To be released on cassette and digitally on 2/1/19. C37 – brown tape with black imprints. Pro-dubbed at NAC. 2-sided 3-panel J-Card with artwork from HausMo Max and Sharkula.
Underground hip hop wild card Sharkula (born Brian Wharton) has carved himself into the grain of the Chicago music scene through 20 years of determined grinding. He records his free-associative verses over a wide spectrum of scene-sourced beats and has built a catalog of over 40 individual albums & EPs that he wraps in his own distinctively drawn packaging and sells hand-to-hand across the streets and bars/venues of the city – establishing an infinite circuit of local haunts and a constant stream of selfies with fans on the sidewalk or public transit. Hausu Mountain co-founder Max Allison records under the name Mukqs. He twists elements of noise, techno, video game music, and free-for-all sample collage into rapidly shifting productions united under the banner of his strictly live, hardware-focused practice. Prune City marks their first collaboration as MC/producer duo Sharkula x Mukqs. The album finds Sharkula stretching out into hereto unexplored realms of discontinuous thought and randomized rhythmic cadences, while Mukqs zeroes in on a ramshackle strain of rap production animated by stuttering percussion loops and washes of dark cityscape synthesis. Recorded over the course of one afternoon as a series of first take freestyles, the album reveals the innate chemistry between the two artists’ freewheeling approaches to song structure and improvisation, both warping time-honored tropes and genres into uniquely vibrant, personal art. The collaboration extends to the album’s visuals, as Allison’s finely detailed, pixelated mosaic style that has come to define Hausu Mountain’s psychedelic aesthetic meets the packaging design of dense sharpie collages that Wharton draws onto his arsenal of burned CD releases.

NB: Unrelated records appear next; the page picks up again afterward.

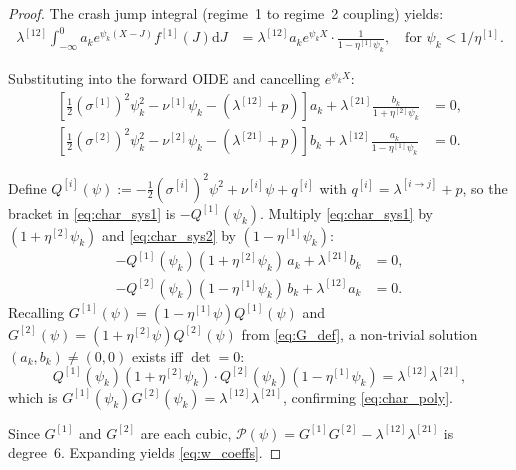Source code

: \documentclass[11pt,a4paper]{article}
\numberwithin{equation}{section}
\newcommand{\dd}{\mathrm{d}}
\begin{document}
\begin{appendices}
\begin{proof}
The crash jump integral (regime~1 to regime~2 coupling) yields:
\begin{align}
\lambda^{[12]}\!\int_{-\infty}^0 a_k e^{\psi_k(X-J)} f^{[1]}(J) \dd J &= \lambda^{[12]} a_k e^{\psi_k X} \cdot \frac{1}{1 - \eta^{[1]}\psi_k}, \quad \text{for } \psi_k < 1/\eta^{[1]}.
\end{align}

Substituting into the forward OIDE and cancelling $e^{\psi_k X}$:
\begin{align}
\left[\tfrac{1}{2}(\sigma^{[1]})^2\psi_k^2 - \nu^{[1]}\psi_k - (\lambda^{[12]}+p)\right] a_k + \lambda^{[21]} \frac{b_k}{1+\eta^{[2]}\psi_k} &= 0, \label{eq:char_sys1} \\
\left[\tfrac{1}{2}(\sigma^{[2]})^2\psi_k^2 - \nu^{[2]}\psi_k - (\lambda^{[21]}+p)\right] b_k + \lambda^{[12]} \frac{a_k}{1-\eta^{[1]}\psi_k} &= 0. \label{eq:char_sys2}
\end{align}

Define $Q^{[i]}(\psi) := -\tfrac{1}{2}(\sigma^{[i]})^2\psi^2 + \nu^{[i]}\psi + q^{[i]}$ with $q^{[i]} = \lambda^{[i\to j]} + p$, so the bracket in \eqref{eq:char_sys1} is $-Q^{[1]}(\psi_k)$. Multiply \eqref{eq:char_sys1} by $(1+\eta^{[2]}\psi_k)$ and \eqref{eq:char_sys2} by $(1-\eta^{[1]}\psi_k)$:
\begin{align}
-Q^{[1]}(\psi_k)(1+\eta^{[2]}\psi_k) \, a_k + \lambda^{[21]} b_k &= 0, \label{eq:Gb_sys1} \\
-Q^{[2]}(\psi_k)(1-\eta^{[1]}\psi_k) \, b_k + \lambda^{[12]} a_k &= 0. \label{eq:Gb_sys2}
\end{align}
Recalling $G^{[1]}(\psi) = (1-\eta^{[1]}\psi)Q^{[1]}(\psi)$ and $G^{[2]}(\psi) = (1+\eta^{[2]}\psi)Q^{[2]}(\psi)$ from \eqref{eq:G_def}, a non-trivial solution $(a_k, b_k) \neq (0,0)$ exists iff $\det = 0$:
\begin{equation}
Q^{[1]}(\psi_k)(1+\eta^{[2]}\psi_k) \cdot Q^{[2]}(\psi_k)(1-\eta^{[1]}\psi_k) = \lambda^{[12]}\lambda^{[21]},
\end{equation}
which is $G^{[1]}(\psi_k) G^{[2]}(\psi_k) = \lambda^{[12]}\lambda^{[21]}$, confirming \eqref{eq:char_poly}.

Since $G^{[1]}$ and $G^{[2]}$ are each cubic, $\mathcal{P}(\psi) = G^{[1]}G^{[2]} - \lambda^{[12]}\lambda^{[21]}$ is degree~6. Expanding yields \eqref{eq:w_coeffs}.


\end{proof}
\end{appendices}
\end{document}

On the microphone, Sharkula pours the raw details of his life into tumbling rhyme structures speckled with surreal imagery, references plucked from 40+ years of obscure pop culture, and scatological stream-of-consciousness commentary. He approaches rapping from a place of unbridled joy and humor, lacing his verses with laughter and topical one-off observations that reveal just how instantaneously his brain fires when he enters the freestyle mindset. Inspired as much by the out-to-lunch alien approach of his friend and collaborator Kool Keith as by the deliberate, battle-ready bars of golden age icons like Rakim and KRS-One, Sharkula’s raps feel at once like a time capsule through his extensive hip hop tutelage and a kaleidoscopic trip through the mental recesses of a true stylistic outsider. The beat pack delivered by Mukqs bears the influence of the ice-cold horror score productions of DJ Paul and Juicy J of Three 6 Mafia, the hard-chopped pianos and zig-zagging percussion patterns of DJ Premier, and the fragmented hands-on-MPC loops of J Dilla. Mukqs frosts his beats with bursts of jittering FM synths and patches of harsh static or lush ambient drift, pitting loops against each other in criss-crossing layers of rigid and arrhythmic voices. When he takes a break from brooding atmospheres and punishing boom bap kick drums, he coasts into instances of oceanic, major-key synth bliss built over steady hi-hats and sine-wave basslines. With Prune City, Sharkula x Mukqs eke out some bizarre, anachronistic vision of hip hop that hovers somewhere in the margins of underground mixtape culture and the noise scene’s ongoing fascination with the cassette tape as the ultimate delivery method of unpredictable, ego-erasing sound.